(Saved entries)
________________________________________
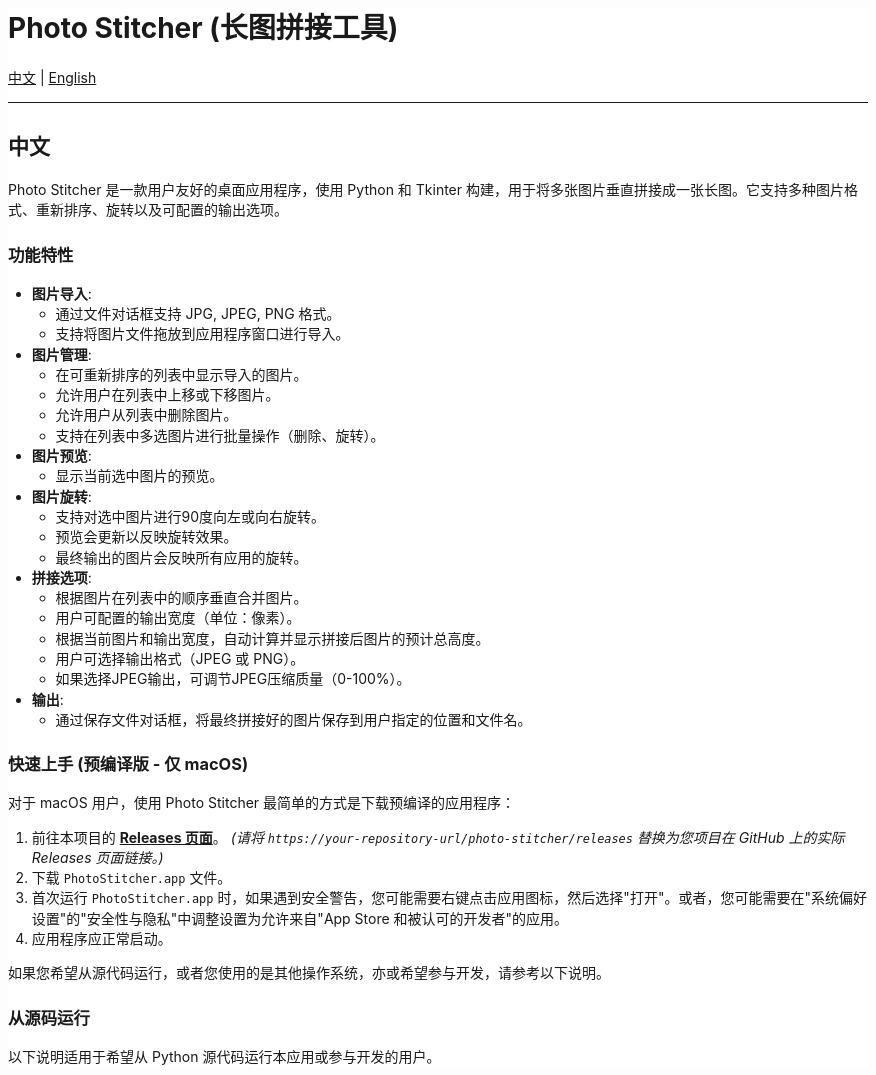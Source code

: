 # Photo Stitcher (长图拼接工具)

[中文](#中文) | [English](#english)

---

## 中文

Photo Stitcher 是一款用户友好的桌面应用程序，使用 Python 和 Tkinter 构建，用于将多张图片垂直拼接成一张长图。它支持多种图片格式、重新排序、旋转以及可配置的输出选项。

### 功能特性

* **图片导入**:
  * 通过文件对话框支持 JPG, JPEG, PNG 格式。
  * 支持将图片文件拖放到应用程序窗口进行导入。
* **图片管理**:
  * 在可重新排序的列表中显示导入的图片。
  * 允许用户在列表中上移或下移图片。
  * 允许用户从列表中删除图片。
  * 支持在列表中多选图片进行批量操作（删除、旋转）。
* **图片预览**:
  * 显示当前选中图片的预览。
* **图片旋转**:
  * 支持对选中图片进行90度向左或向右旋转。
  * 预览会更新以反映旋转效果。
  * 最终输出的图片会反映所有应用的旋转。
* **拼接选项**:
  * 根据图片在列表中的顺序垂直合并图片。
  * 用户可配置的输出宽度（单位：像素）。
  * 根据当前图片和输出宽度，自动计算并显示拼接后图片的预计总高度。
  * 用户可选择输出格式（JPEG 或 PNG）。
  * 如果选择JPEG输出，可调节JPEG压缩质量（0-100%）。
* **输出**:
  * 通过保存文件对话框，将最终拼接好的图片保存到用户指定的位置和文件名。

### 快速上手 (预编译版 - 仅 macOS)

对于 macOS 用户，使用 Photo Stitcher 最简单的方式是下载预编译的应用程序：

1. 前往本项目的 [**Releases 页面**](https://your-repository-url/photo-stitcher/releases)。
    *(请将 `https://your-repository-url/photo-stitcher/releases` 替换为您项目在 GitHub 上的实际 Releases 页面链接。)*
2. 下载 `PhotoStitcher.app` 文件。
3. 首次运行 `PhotoStitcher.app` 时，如果遇到安全警告，您可能需要右键点击应用图标，然后选择"打开"。或者，您可能需要在"系统偏好设置"的"安全性与隐私"中调整设置为允许来自"App Store 和被认可的开发者"的应用。
4. 应用程序应正常启动。

如果您希望从源代码运行，或者您使用的是其他操作系统，亦或希望参与开发，请参考以下说明。

### 从源码运行

以下说明适用于希望从 Python 源代码运行本应用或参与开发的用户。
________________________________________
Extract, exactly, the lines above that begin at the line containing "[中文](#中文) | [English](#english)" and end at the final line of the records; add no other text.

[中文](#中文) | [English](#english)

---

## 中文

Photo Stitcher 是一款用户友好的桌面应用程序，使用 Python 和 Tkinter 构建，用于将多张图片垂直拼接成一张长图。它支持多种图片格式、重新排序、旋转以及可配置的输出选项。

### 功能特性

* **图片导入**:
  * 通过文件对话框支持 JPG, JPEG, PNG 格式。
  * 支持将图片文件拖放到应用程序窗口进行导入。
* **图片管理**:
  * 在可重新排序的列表中显示导入的图片。
  * 允许用户在列表中上移或下移图片。
  * 允许用户从列表中删除图片。
  * 支持在列表中多选图片进行批量操作（删除、旋转）。
* **图片预览**:
  * 显示当前选中图片的预览。
* **图片旋转**:
  * 支持对选中图片进行90度向左或向右旋转。
  * 预览会更新以反映旋转效果。
  * 最终输出的图片会反映所有应用的旋转。
* **拼接选项**:
  * 根据图片在列表中的顺序垂直合并图片。
  * 用户可配置的输出宽度（单位：像素）。
  * 根据当前图片和输出宽度，自动计算并显示拼接后图片的预计总高度。
  * 用户可选择输出格式（JPEG 或 PNG）。
  * 如果选择JPEG输出，可调节JPEG压缩质量（0-100%）。
* **输出**:
  * 通过保存文件对话框，将最终拼接好的图片保存到用户指定的位置和文件名。

### 快速上手 (预编译版 - 仅 macOS)

对于 macOS 用户，使用 Photo Stitcher 最简单的方式是下载预编译的应用程序：

1. 前往本项目的 [**Releases 页面**](https://your-repository-url/photo-stitcher/releases)。
    *(请将 `https://your-repository-url/photo-stitcher/releases` 替换为您项目在 GitHub 上的实际 Releases 页面链接。)*
2. 下载 `PhotoStitcher.app` 文件。
3. 首次运行 `PhotoStitcher.app` 时，如果遇到安全警告，您可能需要右键点击应用图标，然后选择"打开"。或者，您可能需要在"系统偏好设置"的"安全性与隐私"中调整设置为允许来自"App Store 和被认可的开发者"的应用。
4. 应用程序应正常启动。

如果您希望从源代码运行，或者您使用的是其他操作系统，亦或希望参与开发，请参考以下说明。

### 从源码运行

以下说明适用于希望从 Python 源代码运行本应用或参与开发的用户。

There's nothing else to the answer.